Todos os sonsos do mundo

Notícias Magazine

Não é uso comum, mas peço já desculpa. Apesar da aparência lírica, esta crónica vai chafurdar na bosta e pronunciar algumas palavras feias. Inclui também uma dose generosa de poesia. A mistura de versos com a atividade bancária parecerá um pouco ordinária, mas a culpa não é minha.
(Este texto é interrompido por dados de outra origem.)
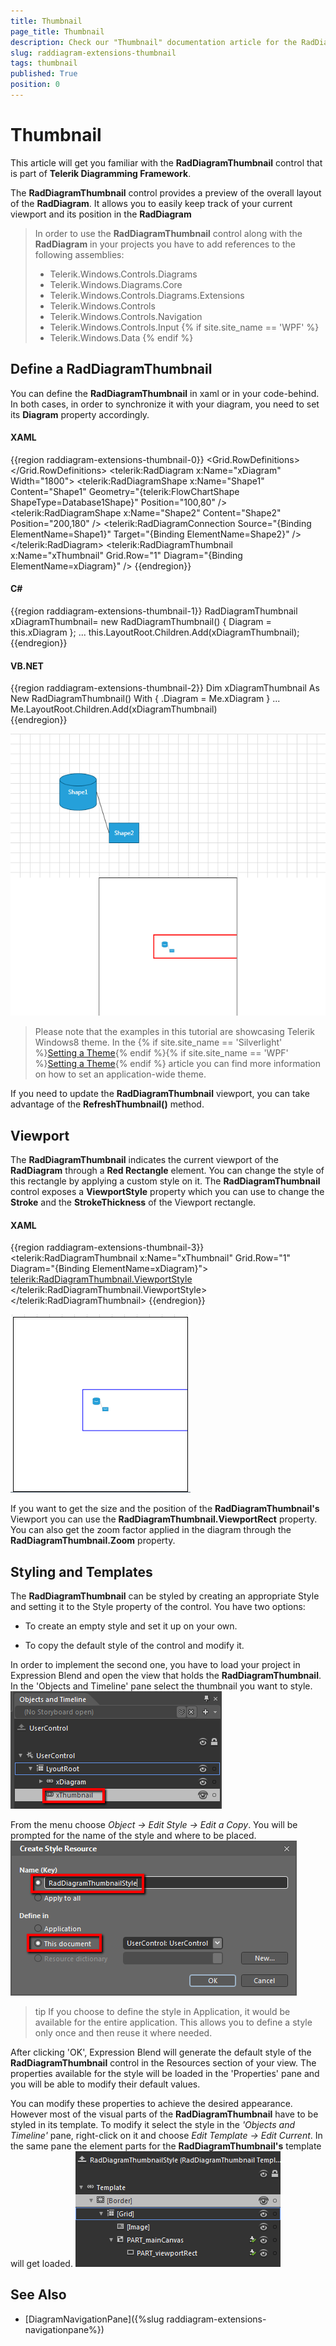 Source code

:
```yaml
---
title: Thumbnail
page_title: Thumbnail
description: Check our "Thumbnail" documentation article for the RadDiagram WPF control.
slug: raddiagram-extensions-thumbnail
tags: thumbnail
published: True
position: 0
---
```


# Thumbnail

This article will get you familiar with the __RadDiagramThumbnail__ control that is part of __Telerik Diagramming Framework__.	  

The __RadDiagramThumbnail__ control provides a preview of the overall layout of the __RadDiagram__. It allows you to easily keep track of your current viewport and its position in the __RadDiagram__

>In order to use the __RadDiagramThumbnail__ control along with the __RadDiagram__ in your projects you have to add references to the following assemblies:
>	- Telerik.Windows.Controls.Diagrams
>	- Telerik.Windows.Diagrams.Core
>	- Telerik.Windows.Controls.Diagrams.Extensions
>	- Telerik.Windows.Controls
>	- Telerik.Windows.Controls.Navigation
>	- Telerik.Windows.Controls.Input
{% if site.site_name == 'WPF' %}
>	- Telerik.Windows.Data
{% endif %}

## Define a RadDiagramThumbnail

You can define the __RadDiagramThumbnail__ in xaml or in your code-behind. In both cases, in order to synchronize it with your diagram, you need to set its __Diagram__ property accordingly.	  

#### __XAML__
{{region raddiagram-extensions-thumbnail-0}}
    <Grid x:Name="LyoutRoot">
        <Grid.RowDefinitions>
            <RowDefinition Height="*" />
            <RowDefinition Height="Auto" />
        </Grid.RowDefinitions>
        <telerik:RadDiagram x:Name="xDiagram" Width="1800">
            <telerik:RadDiagramShape x:Name="Shape1"
                                     Content="Shape1"
                                     Geometry="{telerik:FlowChartShape ShapeType=Database1Shape}"
                                     Position="100,80" />
            <telerik:RadDiagramShape x:Name="Shape2"
                                     Content="Shape2"
                                     Position="200,180" />
            <telerik:RadDiagramConnection Source="{Binding ElementName=Shape1}" Target="{Binding ElementName=Shape2}" />
        </telerik:RadDiagram>
        <telerik:RadDiagramThumbnail x:Name="xThumbnail"
                                     Grid.Row="1"
                                     Diagram="{Binding ElementName=xDiagram}" />
    </Grid>
{{endregion}}

#### __C#__	
{{region raddiagram-extensions-thumbnail-1}}
    RadDiagramThumbnail xDiagramThumbnail= new RadDiagramThumbnail() { Diagram = this.xDiagram };
    ...
    this.LayoutRoot.Children.Add(xDiagramThumbnail);
{{endregion}}

#### __VB.NET__
{{region raddiagram-extensions-thumbnail-2}}
    Dim xDiagramThumbnail As New RadDiagramThumbnail() With { .Diagram = Me.xDiagram }
    ...
    Me.LayoutRoot.Children.Add(xDiagramThumbnail)		  		  
{{endregion}}

![Rad Diagram Extensions Thumbnail](images/RadDiagram_Extensions_Thumbnail.png)

>Please note that the examples in this tutorial are showcasing Telerik Windows8 theme. In the {% if site.site_name == 'Silverlight' %}[Setting a Theme](http://www.telerik.com/help/silverlight/common-styling-apperance-setting-theme.html#Setting_Application-Wide_Built-In_Theme_in_the_Code-Behind){% endif %}{% if site.site_name == 'WPF' %}[Setting a Theme](http://www.telerik.com/help/wpf/common-styling-apperance-setting-theme-wpf.html#Setting_Application-Wide_Built-In_Theme_in_the_Code-Behind){% endif %} article you can find more information on how to set an application-wide theme.

If you need to update the __RadDiagramThumbnail__ viewport, you can take advantage of the __RefreshThumbnail()__ method.	  

## Viewport

The __RadDiagramThumbnail__ indicates the current viewport of the __RadDiagram__ through a __Red Rectangle__ element. You can change the style of this rectangle by applying a custom style on it. The __RadDiagramThumbnail__ control exposes a __ViewportStyle__ property which you can use to change the __Stroke__ and the __StrokeThickness__ of the Viewport rectangle.

#### __XAML__
{{region raddiagram-extensions-thumbnail-3}}
	<telerik:RadDiagramThumbnail x:Name="xThumbnail"
								 Grid.Row="1"
								 Diagram="{Binding ElementName=xDiagram}">
		<telerik:RadDiagramThumbnail.ViewportStyle>
			<Style TargetType="Rectangle">
				<Setter Property="Stroke" Value="Blue" />
			</Style>
		</telerik:RadDiagramThumbnail.ViewportStyle>
	</telerik:RadDiagramThumbnail>
{{endregion}}

![Rad Diagram Extensions Thumbnail Viewport Style](images/RadDiagram_Extensions_Thumbnail_ViewportStyle.png)

If you want to get the size and the position of the __RadDiagramThumbnail's__ Viewport you can use the __RadDiagramThumbnail.ViewportRect__ property. You can also get the zoom factor applied in the diagram through the __RadDiagramThumbnail.Zoom__ property.

## Styling and Templates

The __RadDiagramThumbnail__ can be styled by creating an appropriate Style and setting it to the Style property of the control. You have two options:

* To create an empty style and set it up on your own.

* To copy the default style of the control and modify it.

In order to implement the second one, you have to load your project in Expression Blend and open the view that holds the __RadDiagramThumbnail__. In the 'Objects and Timeline' pane select the thumbnail you want to style.
![Rad Diagram Extensions Thumbnail Blend](images/RadDiagram_Extensions_Thumbnail_Blend.png)

From the menu choose *Object -> Edit Style -> Edit a Copy*. You will be prompted for the name of the style and where to be placed. 
![Rad Diagram Extensions Thumbnail Style](images/RadDiagram_Extensions_Thumbnail_Style.png)

>tip If you choose to define the style in Application, it would be available for the entire application. This allows you to define a style only once and then reuse it where needed.		  

After clicking 'OK', Expression Blend will generate the default style of the __RadDiagramThumbnail__ control in the Resources section of your view. The properties available for the style will be loaded in the 'Properties' pane and you will be able to modify their default values.

You can modify these properties to achieve the desired appearance. However most of the visual parts of the __RadDiagramThumbnail__  have to be styled in its template. To modify it select the style in the *'Objects and Timeline'* pane, right-click on it and choose *Edit Template -> Edit Current*. In the same pane the element parts for the __RadDiagramThumbnail's__ template will get loaded.
![Rad Diagram Extensions Thumbnail Template](images/RadDiagram_Extensions_Thumbnail_Template.png)

## See Also
 * [DiagramNavigationPane]({%slug raddiagram-extensions-navigationpane%}) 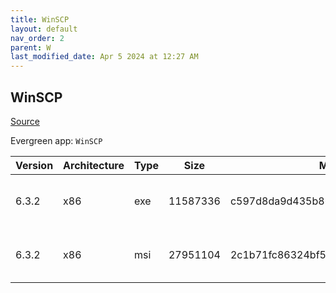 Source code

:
 ```yaml
---
title: WinSCP
layout: default
nav_order: 2
parent: W
last_modified_date: Apr 5 2024 at 12:27 AM
---
```


## WinSCP

[Source](https://winscp.net/)

Evergreen app: `WinSCP`

| Version | Architecture | Type | Size     | Md5                              | URI                                                                                                                                                                                      |
| ------- | ------------ | ---- | -------- | -------------------------------- | ---------------------------------------------------------------------------------------------------------------------------------------------------------------------------------------- |
| 6.3.2   | x86          | exe  | 11587336 | c597d8da9d435b865a60c030aa9589ac | [https://newcontinuum.dl.sourceforge.net/project/winscp/WinSCP/6.3.2/WinSCP-6.3.2-Setup.exe](https://newcontinuum.dl.sourceforge.net/project/winscp/WinSCP/6.3.2/WinSCP-6.3.2-Setup.exe) |
| 6.3.2   | x86          | msi  | 27951104 | 2c1b71fc86324bf5af53ec2c63030191 | [https://newcontinuum.dl.sourceforge.net/project/winscp/WinSCP/6.3.2/WinSCP-6.3.2.msi](https://newcontinuum.dl.sourceforge.net/project/winscp/WinSCP/6.3.2/WinSCP-6.3.2.msi)             |
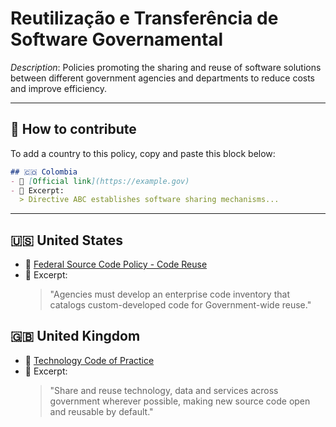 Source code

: # Reutilização e Transferência de Software Governamental

_Description_: Policies promoting the sharing and reuse of software solutions between different government agencies and departments to reduce costs and improve efficiency.

---

## 🧩 How to contribute

To add a country to this policy, copy and paste this block below:

```markdown
## 🇨🇴 Colombia
- 🔗 [Official link](https://example.gov)
- 📄 Excerpt:
  > Directive ABC establishes software sharing mechanisms...
```

---

## 🇺🇸 United States

- 🔗 [Federal Source Code Policy - Code Reuse](https://sourcecode.cio.gov/)
- 📄 Excerpt:
  > "Agencies must develop an enterprise code inventory that catalogs custom-developed code for Government-wide reuse."

## 🇬🇧 United Kingdom

- 🔗 [Technology Code of Practice](https://www.gov.uk/guidance/the-technology-code-of-practice)
- 📄 Excerpt:
  > "Share and reuse technology, data and services across government wherever possible, making new source code open and reusable by default."
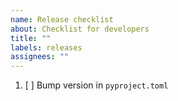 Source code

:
 ```yaml
---
name: Release checklist
about: Checklist for developers
title: ""
labels: releases
assignees: ""
---
```


1. [ ] Bump version in `pyproject.toml`
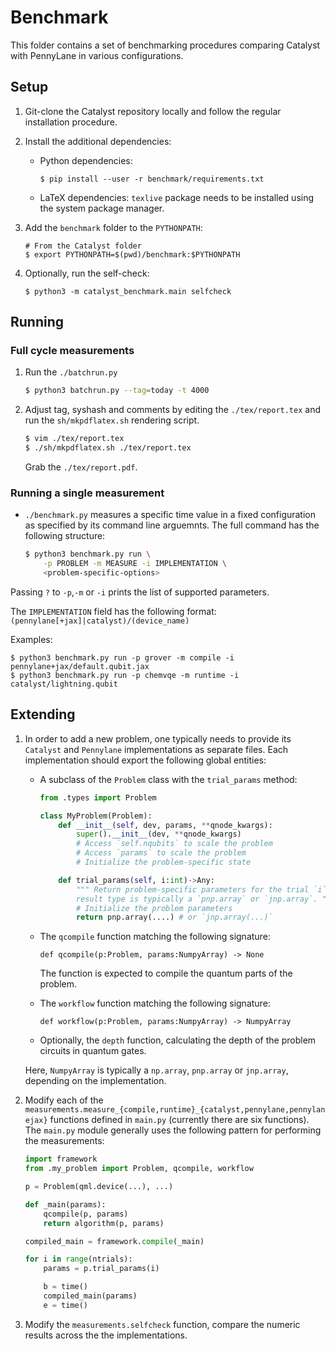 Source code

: Benchmark
=========

This folder contains a set of benchmarking procedures comparing Catalyst with
PennyLane in various configurations.


Setup
-----

1. Git-clone the Catalyst repository locally and follow the regular installation
   procedure.
2. Install the additional dependencies:

   * Python dependencies:
     ``` shell
     $ pip install --user -r benchmark/requirements.txt
     ```

   * LaTeX dependencies: `texlive` package needs to be installed using the system package manager.

3. Add the `benchmark` folder to the `PYTHONPATH`:

   ``` shell
   # From the Catalyst folder
   $ export PYTHONPATH=$(pwd)/benchmark:$PYTHONPATH
   ```

4. Optionally, run the self-check:

   ``` shell
   $ python3 -m catalyst_benchmark.main selfcheck
   ```

Running
-------

### Full cycle measurements

1. Run the `./batchrun.py`
    ``` sh
    $ python3 batchrun.py --tag=today -t 4000
    ```

2. Adjust tag, syshash and comments by editing the `./tex/report.tex` and run the `sh/mkpdflatex.sh`
   rendering script.
   ``` sh
   $ vim ./tex/report.tex
   $ ./sh/mkpdflatex.sh ./tex/report.tex
   ```
   Grab the `./tex/report.pdf`.

### Running a single measurement

* `./benchmark.py` measures a specific time value in a
  fixed configuration as specified by its command line arguemnts. The full
  command has the following structure:

  ``` sh
  $ python3 benchmark.py run \
      -p PROBLEM -m MEASURE -i IMPLEMENTATION \
      <problem-specific-options>
  ```

Passing `?` to `-p`,`-m` or `-i` prints the list of supported parameters.

The `IMPLEMENTATION` field has the following format:
`(pennylane[+jax]|catalyst)/(device_name)`

Examples:

``` shell
$ python3 benchmark.py run -p grover -m compile -i pennylane+jax/default.qubit.jax
$ python3 benchmark.py run -p chemvqe -m runtime -i catalyst/lightning.qubit
```

Extending
---------

1. In order to add a new problem, one typically needs to provide its `Catalyst`
   and `Pennylane` implementations as separate files. Each implementation should
   export the following global entities:

   * A subclass of the `Problem` class with the `trial_params` method:

     ``` python
     from .types import Problem

     class MyProblem(Problem):
         def __init__(self, dev, params, **qnode_kwargs):
             super().__init__(dev, **qnode_kwargs)
             # Access `self.nqubits` to scale the problem
             # Access `params` to scale the problem
             # Initialize the problem-specific state

         def trial_params(self, i:int)->Any:
             """ Return problem-specific parameters for the trial `i`. The
             result type is typically a `pnp.array` or `jnp.array`. """
             # Initialize the problem parameters
             return pnp.array(....) # or `jnp.array(...)`
     ```
   * The `qcompile` function matching the following signature:

     `def qcompile(p:Problem, params:NumpyArray) -> None`

     The function is expected to compile the quantum parts of the problem.

   * The `workflow` function matching the following signature:

     `def workflow(p:Problem, params:NumpyArray) -> NumpyArray`

   * Optionally, the `depth` function, calculating the depth of the problem circuits in quantum
     gates.

   Here, `NumpyArray` is typically a `np.array`, `pnp.array` or `jnp.array`,
   depending on the implementation.


2. Modify each of the
   `measurements.measure_{compile,runtime}_{catalyst,pennylane,pennylanejax}` functions
   defined in `main.py` (currently there are six functions).
   The `main.py` module generally uses the following pattern for performing the
   measurements:

   ```python
   import framework
   from .my_problem import Problem, qcompile, workflow

   p = Problem(qml.device(...), ...)

   def _main(params):
       qcompile(p, params)
       return algorithm(p, params)

   compiled_main = framework.compile(_main)

   for i in range(ntrials):
       params = p.trial_params(i)

       b = time()
       compiled_main(params)
       e = time()
   ```

3. Modify the `measurements.selfcheck` function, compare the numeric results across the
   the implementations.

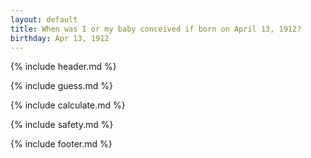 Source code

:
 ```yaml
---
layout: default
title: When was I or my baby conceived if born on April 13, 1912?
birthday: Apr 13, 1912
---
```


{% include header.md %}

{% include guess.md %}

{% include calculate.md %}

{% include safety.md %}

{% include footer.md %}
Devo o desarranjo a uma responsável espanhola do Bankinter que há pouco tempo disse que um banqueiro é alguém que «financia os sonhos das pessoas».

Não decerto por mera coincidência, os cartões de débito e crédito da igualmente sentimental Caixa Geral de Depósitos são decorados com rabiscos que procuram representar Fernando Pessoa. Alguns exemplares incluem o verso «Tenho em mim todos os sonhos do mundo» (ou, na modalidade de crédito, «Tudo vale a pena se a alma não é pequena»).

Como não pode defender-se das pulhices, o poeta padeceu ainda do enxovalho de ser citado na defesa de Ricardo Salgado. Não ocorreu ao sonso banqueiro, porém, o Poema em Linha Recta, de Álvaro de Campos («Eu, que tenho feito vergonhas financeiras, pedido emprestado sem pagar»), preferindo o mais cagarola «Pedir desculpa é pior do que não ter razão».

Como ainda sou do tempo em que o BES também prometia realizar sonhos (e não apenas os da família Salgado, do Cristiano Ronaldo e da Dona Inércia), suspeito de que tanto arroubo poético, tanta filantropia, procuram esconder o essencial da atividade criada pelos agiotas. A saber: fazem o favor de guardar o nosso dinheiro, que emprestam a terceiros cobrando juros, taxas, spreads e o mais de que forem capazes de se lembrar. Parece um negócio fácil e lucrativo, mas, ainda assim, várias instituições bancárias idóneas e insuspeitas conseguiram fazer evaporar milhares de milhões de euros.

O fenómeno teria o seu quê de mistério e evanescência se o dinheiro não tivesse, afinal, sido transferido para paraísos offshore, passando pelo bolso de uma manada de consultores, administradores, conselheiros, jornalistas, manobradores de influências, comentadores e comissionistas. Um cita a Nau Catrineta, do Garrett. Aquele faz como o poeta e finge que não se lembra. Este engana com a novilíngua das imparidades. O outro assume o fardo da «responsabilidade política» sem consequências. Aqueloutra diz que assinou de cruz (e, mesmo assim, não baixa a crista). E o contribuinte paga a conta (13 mil milhões!) enquanto espera pela novela da noite.